A few examples of stuff I've used and studied before: roundpenning, Parelli, join-up, Leslie Desmond, Karl Ferdinand Hempfling, Piet Nibbelink, Chris Cox, Bob Avila, classical dressage training. 

My aim is to have a nice, soft and SAFE partner for everyday petting and (western) shows.


----------



## Thunderspark

kayhmk said:


> Hi all,
> 
> I'm in a bit of dilemma whether I should get Clinton Anderson's _Downunder Horsemanship_ or Sean Patrick's _The Modern Horseman's Countdown to Broke_ as our new training guide. That is to say, I'd like to have something against which to check our progress and aid me when we run into a slump. I do have a trainer who visits every once in a while and plan on continuing with my eclectic mix of training tools, so the book would be only for extra help and a confidence boost.
> 
> The _Countdown_ seems interesting in a way it's ordered in small steps and covers a lot of ground. The "negative" would be that I'm not actually familiar with Patrick's methods and style. Also, don't have a roundpen.
> 
> _Downunder_ on the other hand seems logical and familiar to me. The "negative" in this case would be that I don't know how much into detail the book goes (f.ex. would it tell me what to do when my horse won't turn in lungeing for respect?) and that I'm not too fond of the stick (having enough trouble with only the rope in my hands ).
> 
> *Which would you recommend getting (first)? Looking for any views which is better or how useful these have been to you. *
> ____________________
> 
> Background for those interested:
> I've started riding 17 years ago and have been interested in training (in a bigger scale) for about 13 years. I've had a few years off especially from training and my confidence has suffered. So, like any sensible person would, I bought a difficult 5 year old.  She has gone through horse-human basics (= all the way to riding every gait) but I've made pretty much a re-start with her these past months. Our biggest problem at the moment (in my opinion) is getting my horse's attention and keeping it more than a second at a time.
> 
> A few examples of stuff I've used and studied before: roundpenning, Parelli, join-up, Leslie Desmond, Karl Ferdinand Hempfling, Piet Nibbelink, Chris Cox, Bob Avila, classical dressage training.
> 
> My aim is to have a nice, soft and SAFE partner for everyday petting and (western) shows.

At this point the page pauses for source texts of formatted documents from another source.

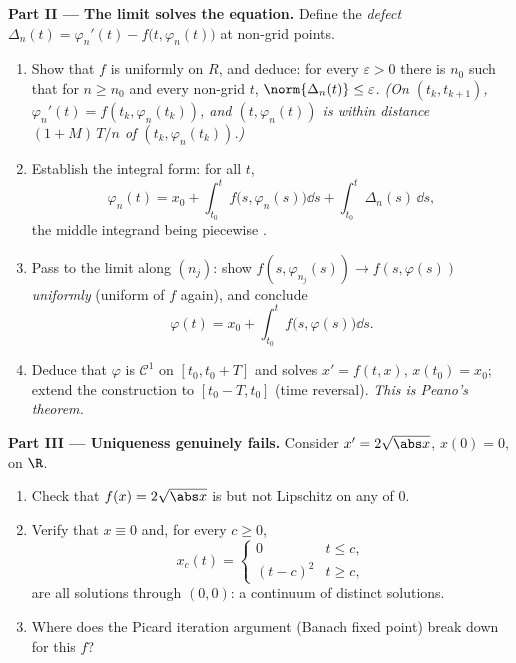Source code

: \begin{problem}[{Weekend problem --- existence of solutions of
$x' = f(t, x)$ without Lipschitz}]
\medskip
\noindent\textbf{Part II --- The limit solves the equation.}
Define the \emph{defect} $\Delta_n(t) = \varphi_n'(t) -
f\bigl(t, \varphi_n(t)\bigr)$ at non-grid points.
\begin{enumerate}[resume]
  \item Show that $f$ is uniformly  on $R$, and
        deduce: for every $\varepsilon > 0$ there is $n_0$ such
        that for $n \geq n_0$ and every non-grid $t$,
        $\norm{\Delta_n(t)} \leq \varepsilon$. \emph{(On $(t_k,
        t_{k+1})$, $\varphi_n'(t) = f(t_k, \varphi_n(t_k))$,
        and $(t, \varphi_n(t))$ is within distance
        $(1 + M)\,T/n$ of $(t_k, \varphi_n(t_k))$.)}
  \item Establish the integral form: for all $t$,
        \[
        \varphi_n(t) = x_0 + \int_{t_0}^{t}
        f\bigl(s, \varphi_n(s)\bigr)\dd s +
        \int_{t_0}^t \Delta_n(s)\,\dd s,
        \]
        the middle integrand being piecewise .
  \item Pass to the limit along $(n_j)$: show
        $f(s, \varphi_{n_j}(s)) \to f(s, \varphi(s))$
        \emph{uniformly} (uniform  of $f$ again), and
        conclude
        \[
        \varphi(t) = x_0 + \int_{t_0}^t
        f\bigl(s, \varphi(s)\bigr)\dd s .
        \]
  \item Deduce that $\varphi$ is $\mathcal C^1$ on $[t_0, t_0 +
        T]$ and solves $x' = f(t, x)$, $x(t_0) = x_0$; extend
        the construction to $[t_0 - T, t_0]$ (time reversal).
        \emph{This is Peano's theorem.}
\end{enumerate}

\medskip
\noindent\textbf{Part III --- Uniqueness genuinely fails.}
Consider $x' = 2\sqrt{\abs x}$, $x(0) = 0$, on $\R$.
\begin{enumerate}[resume]
  \item Check that $f(x) = 2\sqrt{\abs x}$ is  but
        not Lipschitz on any  of $0$.
  \item Verify that $x \equiv 0$ and, for every $c \geq 0$,
        \[
        x_c(t) = \begin{cases} 0 & t \leq c,\\ (t - c)^2 & t
        \geq c,\end{cases}
        \]
        are all solutions through $(0,0)$: a continuum of
        distinct solutions.
  \item Where does the Picard iteration argument (Banach fixed
        point) break down for this $f$?
\end{enumerate}


\end{problem}
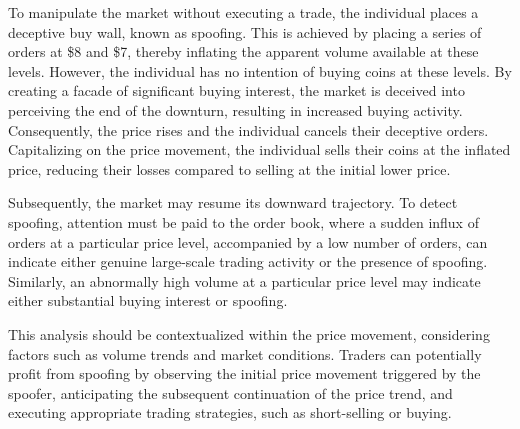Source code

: To manipulate the market without executing a trade, the individual places a deceptive buy wall, known as spoofing. This
is achieved by placing a series of orders at \$8 and \$7, thereby inflating the apparent volume available at these levels.
However, the individual has no intention of buying coins at these levels. By creating a facade of significant buying
interest, the market is deceived into perceiving the end of the downturn, resulting in increased buying activity.
Consequently, the price rises and the individual cancels their deceptive orders. Capitalizing on the price movement, the
individual sells their coins at the inflated price, reducing their losses compared to selling at the initial lower price.

Subsequently, the market may resume its downward trajectory. To detect spoofing, attention must be paid to the order book,
where a sudden influx of orders at a particular price level, accompanied by a low number of orders, can indicate either
genuine large-scale trading activity or the presence of spoofing. Similarly, an abnormally high volume at a particular
price level may indicate either substantial buying interest or spoofing.

This analysis should be contextualized within the price movement, considering factors such as volume trends and market
conditions. Traders can potentially profit from spoofing by observing the initial price movement triggered by the spoofer,
anticipating the subsequent continuation of the price trend, and executing appropriate trading strategies, such as
short-selling or buying.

I'm not too sure who Sean Patrick is but I do follow Clinton Anderson's methods. I do have DVDs of his but not the books, the DVDs are a great training tool and shows you how to handle different situations. 
Maybe someone else here would have a better input then me....


----------



## Lwhisperer

I also use Clinton Anderson's methods. They just seem to make good sense to me, and he's very good at explaining and showing his methods in an easy to understand way. 

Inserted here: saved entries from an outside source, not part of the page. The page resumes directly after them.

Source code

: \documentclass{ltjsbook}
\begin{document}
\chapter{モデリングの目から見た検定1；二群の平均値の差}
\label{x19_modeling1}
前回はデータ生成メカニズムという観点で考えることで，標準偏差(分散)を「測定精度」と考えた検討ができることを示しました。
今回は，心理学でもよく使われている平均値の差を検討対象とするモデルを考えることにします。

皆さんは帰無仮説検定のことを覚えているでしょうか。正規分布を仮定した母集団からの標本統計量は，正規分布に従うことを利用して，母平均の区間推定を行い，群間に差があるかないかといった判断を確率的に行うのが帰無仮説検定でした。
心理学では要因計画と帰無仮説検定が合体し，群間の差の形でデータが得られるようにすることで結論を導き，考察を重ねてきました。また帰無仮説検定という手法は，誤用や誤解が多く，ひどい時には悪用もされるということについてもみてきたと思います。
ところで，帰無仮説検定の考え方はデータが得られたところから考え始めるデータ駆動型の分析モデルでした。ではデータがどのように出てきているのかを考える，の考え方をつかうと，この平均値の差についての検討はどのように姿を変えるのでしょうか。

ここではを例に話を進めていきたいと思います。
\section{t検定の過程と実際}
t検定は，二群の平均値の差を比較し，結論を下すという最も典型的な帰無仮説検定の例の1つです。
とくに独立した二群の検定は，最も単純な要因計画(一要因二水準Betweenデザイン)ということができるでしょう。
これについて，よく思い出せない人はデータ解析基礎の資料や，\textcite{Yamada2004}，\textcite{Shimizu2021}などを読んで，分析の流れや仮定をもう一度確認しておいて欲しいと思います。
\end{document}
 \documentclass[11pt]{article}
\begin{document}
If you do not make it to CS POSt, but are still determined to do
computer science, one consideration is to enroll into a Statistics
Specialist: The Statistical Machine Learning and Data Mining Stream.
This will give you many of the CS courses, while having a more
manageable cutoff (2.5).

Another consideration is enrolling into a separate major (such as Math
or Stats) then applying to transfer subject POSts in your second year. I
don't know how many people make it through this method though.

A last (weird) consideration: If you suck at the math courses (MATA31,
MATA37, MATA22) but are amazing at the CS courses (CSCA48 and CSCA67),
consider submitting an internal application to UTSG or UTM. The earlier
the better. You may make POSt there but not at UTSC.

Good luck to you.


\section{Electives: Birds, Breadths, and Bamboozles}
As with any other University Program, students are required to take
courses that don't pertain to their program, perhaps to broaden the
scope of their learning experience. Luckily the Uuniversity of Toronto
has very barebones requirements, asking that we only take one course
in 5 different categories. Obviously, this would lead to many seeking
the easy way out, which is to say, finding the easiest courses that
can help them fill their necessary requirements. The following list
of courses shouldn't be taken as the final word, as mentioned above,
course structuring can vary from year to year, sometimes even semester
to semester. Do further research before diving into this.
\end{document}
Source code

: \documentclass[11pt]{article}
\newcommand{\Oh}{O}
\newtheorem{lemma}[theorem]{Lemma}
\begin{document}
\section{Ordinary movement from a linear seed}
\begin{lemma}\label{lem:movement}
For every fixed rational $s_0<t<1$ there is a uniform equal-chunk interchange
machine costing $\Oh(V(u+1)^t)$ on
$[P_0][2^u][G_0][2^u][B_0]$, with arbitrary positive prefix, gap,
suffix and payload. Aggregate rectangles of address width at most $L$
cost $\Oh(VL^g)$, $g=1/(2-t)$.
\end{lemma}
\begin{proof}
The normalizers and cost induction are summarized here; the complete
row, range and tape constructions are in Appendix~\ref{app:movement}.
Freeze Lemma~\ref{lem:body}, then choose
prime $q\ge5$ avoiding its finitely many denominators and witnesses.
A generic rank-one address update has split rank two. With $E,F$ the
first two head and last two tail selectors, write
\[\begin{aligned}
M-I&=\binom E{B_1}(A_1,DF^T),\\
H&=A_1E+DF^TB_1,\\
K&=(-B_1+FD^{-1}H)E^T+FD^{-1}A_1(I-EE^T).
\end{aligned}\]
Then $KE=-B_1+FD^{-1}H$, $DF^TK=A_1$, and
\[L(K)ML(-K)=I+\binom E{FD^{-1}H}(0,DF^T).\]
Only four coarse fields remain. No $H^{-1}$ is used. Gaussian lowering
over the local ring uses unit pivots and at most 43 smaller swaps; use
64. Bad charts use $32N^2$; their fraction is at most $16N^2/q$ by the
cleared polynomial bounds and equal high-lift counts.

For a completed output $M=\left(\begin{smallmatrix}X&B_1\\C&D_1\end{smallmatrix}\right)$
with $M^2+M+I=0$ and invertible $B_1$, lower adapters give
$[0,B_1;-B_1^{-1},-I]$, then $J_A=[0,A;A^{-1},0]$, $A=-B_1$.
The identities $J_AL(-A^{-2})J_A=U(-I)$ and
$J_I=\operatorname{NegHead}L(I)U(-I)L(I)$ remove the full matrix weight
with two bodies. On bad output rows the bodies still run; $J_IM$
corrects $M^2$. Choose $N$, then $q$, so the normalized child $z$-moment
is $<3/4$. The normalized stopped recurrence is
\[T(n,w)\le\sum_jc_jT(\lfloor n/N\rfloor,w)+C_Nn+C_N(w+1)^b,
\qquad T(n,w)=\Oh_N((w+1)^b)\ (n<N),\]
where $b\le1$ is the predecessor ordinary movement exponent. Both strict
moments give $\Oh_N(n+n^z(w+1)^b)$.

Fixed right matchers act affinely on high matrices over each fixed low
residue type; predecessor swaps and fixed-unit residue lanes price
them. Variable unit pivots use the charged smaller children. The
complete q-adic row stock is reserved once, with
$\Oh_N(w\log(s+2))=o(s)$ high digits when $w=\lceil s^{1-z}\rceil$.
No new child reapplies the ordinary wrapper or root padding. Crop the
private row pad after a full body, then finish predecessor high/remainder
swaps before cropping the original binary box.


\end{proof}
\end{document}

I don't know anything about Sean Patrick. So I would vote Clinton Anderson, but it's not a very well educated vote.


----------



## tinyliny

I really liked this book. Great diagrams and very simple , clear explanations.
I don't need to pay for Clinton Anderson's overactive ego.

BARNES & NOBLE | Problem Solving Volume 1: Preventing and Solving Common Horse Problems by Marty Marten | Paperback


----------



## Thunderspark

tinyliny said:


> I really liked this book. Great diagrams and very simple , clear explanations.
> I don't need to pay for Clinton Anderson's overactive ego.
> 
> BARNES & NOBLE | Problem Solving Volume 1: Preventing and Solving Common Horse Problems by Marty Marten | Paperback


LOL whoa!! was that a dig at Clinton Anderson?


----------



## Lwhisperer

That's why you use borrowed/used Clinton Anderson equipment, and don't pay his high prices.  I haven't bought anything of his, only borrowed his dvds from a friend, borrowed his books from the local library, and purchased "handy stick" and lead rope equivalents (exactly the same product, bu without the name) through a different company. I agree that he seems rather full of himself, but his methods do work. *shrug* Just my opinion. But I do agree there's no need to pay his prices.


----------



## tinyliny

Thunderspark said:


> LOL whoa!! was that a dig at Clinton Anderson?


'

Ya think? Yep, I had to put in a wee dig at him. I keep thinking, "everyone says he is like a God, he's so good, maybe I should watch some of his videos". so, I go to his website and watch one, but the prologue with flashing lights and camera angles and music that makes him out to be a super hero really turns me off. And the ads, and the way he swaggers up like he's doing you a real favor to be there and , . . I dunno. He probably has a good message, it's just me personally I don't care for his approach. He has what I call a very antagonistic or oppositional mental position; that training horses is like doing battle with them or something.


----------



## kayhmk

tinyliny said:


> Ya think? Yep, I had to put in a wee dig at him. I keep thinking, "everyone says he is like a God, he's so good, maybe I should watch some of his videos". so, I go to his website and watch one, but the prologue with flashing lights and camera angles and music that makes him out to be a super hero really turns me off. And the ads, and the way he swaggers up like he's doing you a real favor to be there and , . . I dunno. He probably has a good message, it's just me personally I don't care for his approach. He has what I call a very antagonistic or oppositional mental position; that training horses is like doing battle with them or something.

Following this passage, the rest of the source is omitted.